→ What you need to do: Find every line of the listing below where "gritando" appears, and copy it.

______

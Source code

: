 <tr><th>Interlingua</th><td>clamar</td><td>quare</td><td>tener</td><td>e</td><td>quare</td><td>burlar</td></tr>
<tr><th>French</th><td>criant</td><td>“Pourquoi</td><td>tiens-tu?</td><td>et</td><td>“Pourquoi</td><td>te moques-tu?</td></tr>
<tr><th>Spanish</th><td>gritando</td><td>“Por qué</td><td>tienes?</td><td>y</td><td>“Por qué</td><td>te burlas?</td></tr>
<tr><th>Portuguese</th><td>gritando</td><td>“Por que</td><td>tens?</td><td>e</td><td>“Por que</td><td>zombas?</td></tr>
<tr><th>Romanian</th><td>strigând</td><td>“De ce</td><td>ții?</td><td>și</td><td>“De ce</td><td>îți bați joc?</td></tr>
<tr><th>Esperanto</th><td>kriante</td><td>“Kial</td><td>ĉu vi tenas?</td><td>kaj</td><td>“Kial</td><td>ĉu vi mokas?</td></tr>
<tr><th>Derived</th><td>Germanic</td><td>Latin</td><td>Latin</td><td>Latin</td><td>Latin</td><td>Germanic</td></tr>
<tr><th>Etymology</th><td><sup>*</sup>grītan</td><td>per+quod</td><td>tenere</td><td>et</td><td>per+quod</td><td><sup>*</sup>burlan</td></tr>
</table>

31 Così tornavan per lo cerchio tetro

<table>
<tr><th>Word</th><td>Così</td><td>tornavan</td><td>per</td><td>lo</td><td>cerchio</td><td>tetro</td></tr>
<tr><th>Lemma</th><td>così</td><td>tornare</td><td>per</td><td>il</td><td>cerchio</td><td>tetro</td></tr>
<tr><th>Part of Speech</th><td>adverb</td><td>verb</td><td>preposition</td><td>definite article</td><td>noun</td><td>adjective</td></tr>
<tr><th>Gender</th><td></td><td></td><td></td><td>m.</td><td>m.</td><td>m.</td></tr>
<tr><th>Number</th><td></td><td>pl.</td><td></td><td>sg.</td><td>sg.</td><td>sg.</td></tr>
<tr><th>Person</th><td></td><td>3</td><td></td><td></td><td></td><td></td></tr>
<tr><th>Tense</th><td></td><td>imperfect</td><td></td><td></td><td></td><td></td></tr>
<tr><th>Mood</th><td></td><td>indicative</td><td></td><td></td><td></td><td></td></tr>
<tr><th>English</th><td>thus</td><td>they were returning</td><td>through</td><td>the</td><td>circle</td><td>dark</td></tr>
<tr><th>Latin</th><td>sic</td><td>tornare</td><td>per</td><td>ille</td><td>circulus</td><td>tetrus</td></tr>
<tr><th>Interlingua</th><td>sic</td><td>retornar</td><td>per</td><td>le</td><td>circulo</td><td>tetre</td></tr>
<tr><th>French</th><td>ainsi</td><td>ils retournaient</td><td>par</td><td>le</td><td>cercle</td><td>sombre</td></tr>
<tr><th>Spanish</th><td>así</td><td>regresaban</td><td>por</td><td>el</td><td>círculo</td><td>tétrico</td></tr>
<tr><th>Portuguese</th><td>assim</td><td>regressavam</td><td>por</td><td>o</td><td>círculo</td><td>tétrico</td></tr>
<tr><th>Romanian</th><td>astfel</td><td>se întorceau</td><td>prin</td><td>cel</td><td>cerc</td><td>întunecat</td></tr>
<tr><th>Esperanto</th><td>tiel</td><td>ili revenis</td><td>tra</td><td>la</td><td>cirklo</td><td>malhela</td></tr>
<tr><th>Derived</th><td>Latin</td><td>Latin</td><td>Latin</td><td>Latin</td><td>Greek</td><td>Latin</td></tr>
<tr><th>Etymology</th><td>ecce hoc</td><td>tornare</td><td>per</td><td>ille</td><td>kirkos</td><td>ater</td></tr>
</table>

______

→ Answer section:
<tr><th>Spanish</th><td>gritando</td><td>“Por qué</td><td>tienes?</td><td>y</td><td>“Por qué</td><td>te burlas?</td></tr>
<tr><th>Portuguese</th><td>gritando</td><td>“Por que</td><td>tens?</td><td>e</td><td>“Por que</td><td>zombas?</td></tr>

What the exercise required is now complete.